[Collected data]

::::::::

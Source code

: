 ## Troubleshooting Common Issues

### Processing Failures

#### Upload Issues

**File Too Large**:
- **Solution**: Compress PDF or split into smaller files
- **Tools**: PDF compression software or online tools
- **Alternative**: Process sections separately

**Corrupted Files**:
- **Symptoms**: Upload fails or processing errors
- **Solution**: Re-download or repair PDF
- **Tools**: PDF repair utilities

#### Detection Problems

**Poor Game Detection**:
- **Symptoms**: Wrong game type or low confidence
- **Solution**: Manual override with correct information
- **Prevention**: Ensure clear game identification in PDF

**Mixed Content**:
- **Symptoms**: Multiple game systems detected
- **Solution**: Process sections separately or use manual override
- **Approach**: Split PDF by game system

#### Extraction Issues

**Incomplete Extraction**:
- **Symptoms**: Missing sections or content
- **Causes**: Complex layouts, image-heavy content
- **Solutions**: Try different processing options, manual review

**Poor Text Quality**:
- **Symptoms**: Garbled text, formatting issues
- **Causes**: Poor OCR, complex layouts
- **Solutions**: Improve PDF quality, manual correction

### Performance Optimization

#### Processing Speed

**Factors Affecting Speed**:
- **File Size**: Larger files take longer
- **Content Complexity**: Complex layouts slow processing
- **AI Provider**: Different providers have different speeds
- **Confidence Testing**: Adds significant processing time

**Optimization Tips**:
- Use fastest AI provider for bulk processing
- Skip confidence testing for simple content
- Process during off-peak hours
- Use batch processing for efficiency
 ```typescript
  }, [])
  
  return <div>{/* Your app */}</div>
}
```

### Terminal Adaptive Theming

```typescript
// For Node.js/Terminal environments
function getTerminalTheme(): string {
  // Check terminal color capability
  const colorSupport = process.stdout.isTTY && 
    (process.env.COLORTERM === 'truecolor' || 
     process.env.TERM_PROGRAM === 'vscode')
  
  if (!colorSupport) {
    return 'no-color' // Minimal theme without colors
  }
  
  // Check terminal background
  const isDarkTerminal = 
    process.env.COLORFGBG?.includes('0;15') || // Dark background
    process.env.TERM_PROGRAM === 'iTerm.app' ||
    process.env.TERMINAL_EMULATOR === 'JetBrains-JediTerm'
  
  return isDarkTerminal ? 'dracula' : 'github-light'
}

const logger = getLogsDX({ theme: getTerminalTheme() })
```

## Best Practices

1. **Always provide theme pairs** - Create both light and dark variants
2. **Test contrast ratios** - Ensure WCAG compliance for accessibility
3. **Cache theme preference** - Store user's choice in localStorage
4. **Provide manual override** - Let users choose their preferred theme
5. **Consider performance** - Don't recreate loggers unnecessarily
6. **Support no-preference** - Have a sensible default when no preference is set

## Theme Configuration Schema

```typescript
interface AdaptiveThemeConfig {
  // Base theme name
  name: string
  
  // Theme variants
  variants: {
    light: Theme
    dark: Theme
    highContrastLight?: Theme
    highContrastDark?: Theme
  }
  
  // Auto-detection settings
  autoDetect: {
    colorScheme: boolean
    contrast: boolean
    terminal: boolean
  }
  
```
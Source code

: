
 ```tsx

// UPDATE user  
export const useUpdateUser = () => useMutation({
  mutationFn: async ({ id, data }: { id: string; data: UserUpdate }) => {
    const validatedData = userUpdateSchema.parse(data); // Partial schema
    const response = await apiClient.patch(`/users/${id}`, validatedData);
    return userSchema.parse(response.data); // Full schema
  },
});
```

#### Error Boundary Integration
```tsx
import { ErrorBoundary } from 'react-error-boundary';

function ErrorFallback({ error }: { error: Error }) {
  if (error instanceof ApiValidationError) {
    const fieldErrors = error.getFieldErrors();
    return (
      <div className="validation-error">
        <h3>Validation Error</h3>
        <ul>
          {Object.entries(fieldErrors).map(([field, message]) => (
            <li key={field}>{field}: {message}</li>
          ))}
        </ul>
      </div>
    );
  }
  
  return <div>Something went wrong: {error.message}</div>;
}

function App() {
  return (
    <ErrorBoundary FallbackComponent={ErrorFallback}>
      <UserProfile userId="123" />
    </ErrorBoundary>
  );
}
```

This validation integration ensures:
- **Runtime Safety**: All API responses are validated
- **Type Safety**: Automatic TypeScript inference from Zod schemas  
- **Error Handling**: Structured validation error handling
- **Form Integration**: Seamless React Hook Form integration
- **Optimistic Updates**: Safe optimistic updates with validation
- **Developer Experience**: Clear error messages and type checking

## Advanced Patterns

::::::::

- _What this task involves_
Could you write out all the entries word for word?

- _Solution to this problem_
Source code

: ## Troubleshooting Common Issues

### Processing Failures

#### Upload Issues

**File Too Large**:
- **Solution**: Compress PDF or split into smaller files
- **Tools**: PDF compression software or online tools
- **Alternative**: Process sections separately

**Corrupted Files**:
- **Symptoms**: Upload fails or processing errors
- **Solution**: Re-download or repair PDF
- **Tools**: PDF repair utilities

#### Detection Problems

**Poor Game Detection**:
- **Symptoms**: Wrong game type or low confidence
- **Solution**: Manual override with correct information
- **Prevention**: Ensure clear game identification in PDF

**Mixed Content**:
- **Symptoms**: Multiple game systems detected
- **Solution**: Process sections separately or use manual override
- **Approach**: Split PDF by game system

#### Extraction Issues

**Incomplete Extraction**:
- **Symptoms**: Missing sections or content
- **Causes**: Complex layouts, image-heavy content
- **Solutions**: Try different processing options, manual review

**Poor Text Quality**:
- **Symptoms**: Garbled text, formatting issues
- **Causes**: Poor OCR, complex layouts
- **Solutions**: Improve PDF quality, manual correction

### Performance Optimization

#### Processing Speed

**Factors Affecting Speed**:
- **File Size**: Larger files take longer
- **Content Complexity**: Complex layouts slow processing
- **AI Provider**: Different providers have different speeds
- **Confidence Testing**: Adds significant processing time

**Optimization Tips**:
- Use fastest AI provider for bulk processing
- Skip confidence testing for simple content
- Process during off-peak hours
- Use batch processing for efficiency
 ```typescript
  }, [])
  
  return <div>{/* Your app */}</div>
}
```

### Terminal Adaptive Theming

```typescript
// For Node.js/Terminal environments
function getTerminalTheme(): string {
  // Check terminal color capability
  const colorSupport = process.stdout.isTTY && 
    (process.env.COLORTERM === 'truecolor' || 
     process.env.TERM_PROGRAM === 'vscode')
  
  if (!colorSupport) {
    return 'no-color' // Minimal theme without colors
  }
  
  // Check terminal background
  const isDarkTerminal = 
    process.env.COLORFGBG?.includes('0;15') || // Dark background
    process.env.TERM_PROGRAM === 'iTerm.app' ||
    process.env.TERMINAL_EMULATOR === 'JetBrains-JediTerm'
  
  return isDarkTerminal ? 'dracula' : 'github-light'
}

const logger = getLogsDX({ theme: getTerminalTheme() })
```

## Best Practices

1. **Always provide theme pairs** - Create both light and dark variants
2. **Test contrast ratios** - Ensure WCAG compliance for accessibility
3. **Cache theme preference** - Store user's choice in localStorage
4. **Provide manual override** - Let users choose their preferred theme
5. **Consider performance** - Don't recreate loggers unnecessarily
6. **Support no-preference** - Have a sensible default when no preference is set

## Theme Configuration Schema

```typescript
interface AdaptiveThemeConfig {
  // Base theme name
  name: string
  
  // Theme variants
  variants: {
    light: Theme
    dark: Theme
    highContrastLight?: Theme
    highContrastDark?: Theme
  }
  
  // Auto-detection settings
  autoDetect: {
    colorScheme: boolean
    contrast: boolean
    terminal: boolean
  }
  
```
Source code

:
 ```tsx

// UPDATE user  
export const useUpdateUser = () => useMutation({
  mutationFn: async ({ id, data }: { id: string; data: UserUpdate }) => {
    const validatedData = userUpdateSchema.parse(data); // Partial schema
    const response = await apiClient.patch(`/users/${id}`, validatedData);
    return userSchema.parse(response.data); // Full schema
  },
});
```

#### Error Boundary Integration
```tsx
import { ErrorBoundary } from 'react-error-boundary';

function ErrorFallback({ error }: { error: Error }) {
  if (error instanceof ApiValidationError) {
    const fieldErrors = error.getFieldErrors();
    return (
      <div className="validation-error">
        <h3>Validation Error</h3>
        <ul>
          {Object.entries(fieldErrors).map(([field, message]) => (
            <li key={field}>{field}: {message}</li>
          ))}
        </ul>
      </div>
    );
  }
  
  return <div>Something went wrong: {error.message}</div>;
}

function App() {
  return (
    <ErrorBoundary FallbackComponent={ErrorFallback}>
      <UserProfile userId="123" />
    </ErrorBoundary>
  );
}
```

This validation integration ensures:
- **Runtime Safety**: All API responses are validated
- **Type Safety**: Automatic TypeScript inference from Zod schemas  
- **Error Handling**: Structured validation error handling
- **Form Integration**: Seamless React Hook Form integration
- **Optimistic Updates**: Safe optimistic updates with validation
- **Developer Experience**: Clear error messages and type checking

## Advanced Patterns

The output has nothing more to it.